Epidemiologic studies have identified a number of factors that play a significant role in the development of CIN, a precursor to cervical cancer (Palank 1998). As shown in Table 1, the type and pattern of sexual activity, especially in teenagers, is a major factor in determining whether a person becomes infected with HPV. As a result of relaxed attitudes about sexuality among adolescents in many cultures, the number of sexual partners that teenagers have before age 20 can be quite large, and each of their partners also may have had multiple partners. As a consequence, this pattern of sexual activity increases their risk of exposure to STDs, especially HPV.

Table 1. Risk Factors for Cervical Cancer

 

RISK FACTORS

  • Sexual activity (< 20 years)

  • Multiple sexual partners

  • Exposure to STD

  • Mother or sister with cervical cancer

  • Smoking

  • Immunosuppression

    • HIV/AIDS

    • Chronic corticosteroid use (asthma and lupus)

Another risk factor is having a blood relative (mother or sister) with cervical cancer. Magnusson, Sparen and Gyllensten (1999) compared the incidence of dysplasia and CIS in relatives of women with disease and in age-matched controls. They found a significant familial clustering among biological, but not adoptive, relatives. For biological mothers compared to control cases, the relative risk was 1.8 whereas for adoptive mothers the relative risk was not significantly different from controls (1.1). For biological full sisters, the relative risk was even higher (1.9) versus 1.1 for nonbiological sisters. These data provide strong epidemiological evidence for a genetic link to the development of cervical cancer and its precursors.

Suppression of the immune system due to HIV infection also is an important risk factor because it makes the cells lining the lower genital tract (vulva, vagina and cervix) more easily infected by the cancer-inducing types of HPV (Stentella et al 1998). Other less common conditions that cause immunosuppression include those requiring chronic corticosteroid treatment, such as asthma or lupus (McDonald 1999). Women also increase their risk for CIN by engaging in other behaviors known to suppress the immune system. These include the use of recreational drugs, alcohol and cigarettes. The latter is particularly important because while a decrease in smoking among men has occurred, the number of women who smoke has increased dramatically in recent years—especially in teenage girls (McDonald 1999). Nicotine and the byproducts of smoking are thought to increase a woman’s relative risk for cervical cancer because they concentrate in the cervical mucus and decrease the immune capability of Langerhan’s cells to protect cervical tissue from invading oncogenic factors, such as HPV infection (Ylitalo et al 1999).

In addition, there is substantial evidence that HIV-positive women are at increased risk of developing cervical cancer as well (Judson 1992). In two studies, both from high HIV prevalence areas, a statistically significant association between HIV and CIN was reported. Because the number of adolescents, as well as adults, with HIV is rising in most countries where cervical cancer is largely untreated, it can be expected that cervical cancer rates will continue to increase, especially in areas where STDs and HIV/AIDS rates are high.

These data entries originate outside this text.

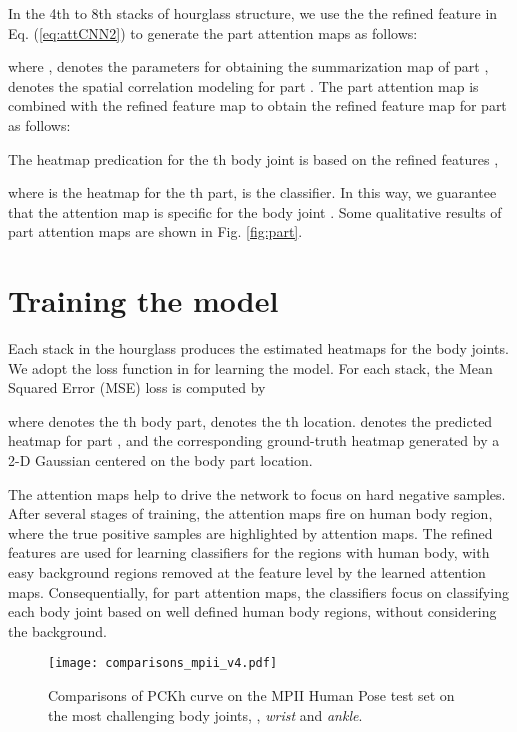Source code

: \documentclass[10pt,twocolumn,letterpaper]{article}
\begin{document}
In the 4th to 8th stacks of hourglass structure, we use the the refined feature  in Eq. (\ref{eq:attCNN2}) to generate the part attention maps as follows:

where , 
 denotes the parameters for obtaining the summarization map  of part ,
 denotes the spatial correlation modeling for part .
The part attention map  is combined with the refined  feature map  to obtain the refined  feature map for part  as follows:

The heatmap predication for the th body joint is based on the refined  features ,

where  is the heatmap for the th part,  is the classifier. 
In this way, we guarantee that the attention map  is specific for the body joint . 
Some qualitative results of part attention maps are shown in Fig. \ref{fig:part}.



\section{Training the model}
Each stack in the hourglass produces the estimated heatmaps for the body joints.
We adopt the loss function in \cite{newell2016stacked} for learning the model. For each stack, the Mean Squared Error (MSE) loss is computed by

where  denotes the th body part,  denotes the th location.   denotes the predicted heatmap for part , and  the corresponding ground-truth heatmap generated by a 2-D Gaussian centered on the body part location. 




The attention maps help to drive the network to focus on hard negative samples. 
After several stages of training, the attention maps fire on human body region, where the true positive samples are highlighted by attention maps. The refined  features are used for learning classifiers for the regions with human body, with easy background regions removed at the feature level by the learned attention maps. 
Consequentially, for part attention maps, the classifiers focus on classifying each body joint based on well defined human body regions, without considering the background.





\begin{figure}[t]
\begin{center}
  \texttt{[image: comparisons\_mpii\_v4.pdf]}
\end{center}
\vspace{-1.2em}
   \caption{\small Comparisons of PCKh curve on the MPII Human Pose test set on the most challenging body joints, \ie, \textit{wrist} and \textit{ankle}. }
   \vspace{-1.1em}
\label{fig:comparisons_mpii}
\end{figure}
\end{document}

Finally, in many developing countries, women who have abnormal Pap smears frequently do not receive treatment at an early stage when cervical cancer could be prevented because:

  • there are long delays in reading and reporting the results;  

  • it is difficult to locate the patient once the report becomes available;

  • the cost of treatment is not affordable for many women, even when simple outpatient procedures are used; and

  • there is a lack of equipment as well as service providers trained to use and maintain it.

As a consequence, even in countries where Pap smears are available, many women may not get the treatment they need in a timely manner.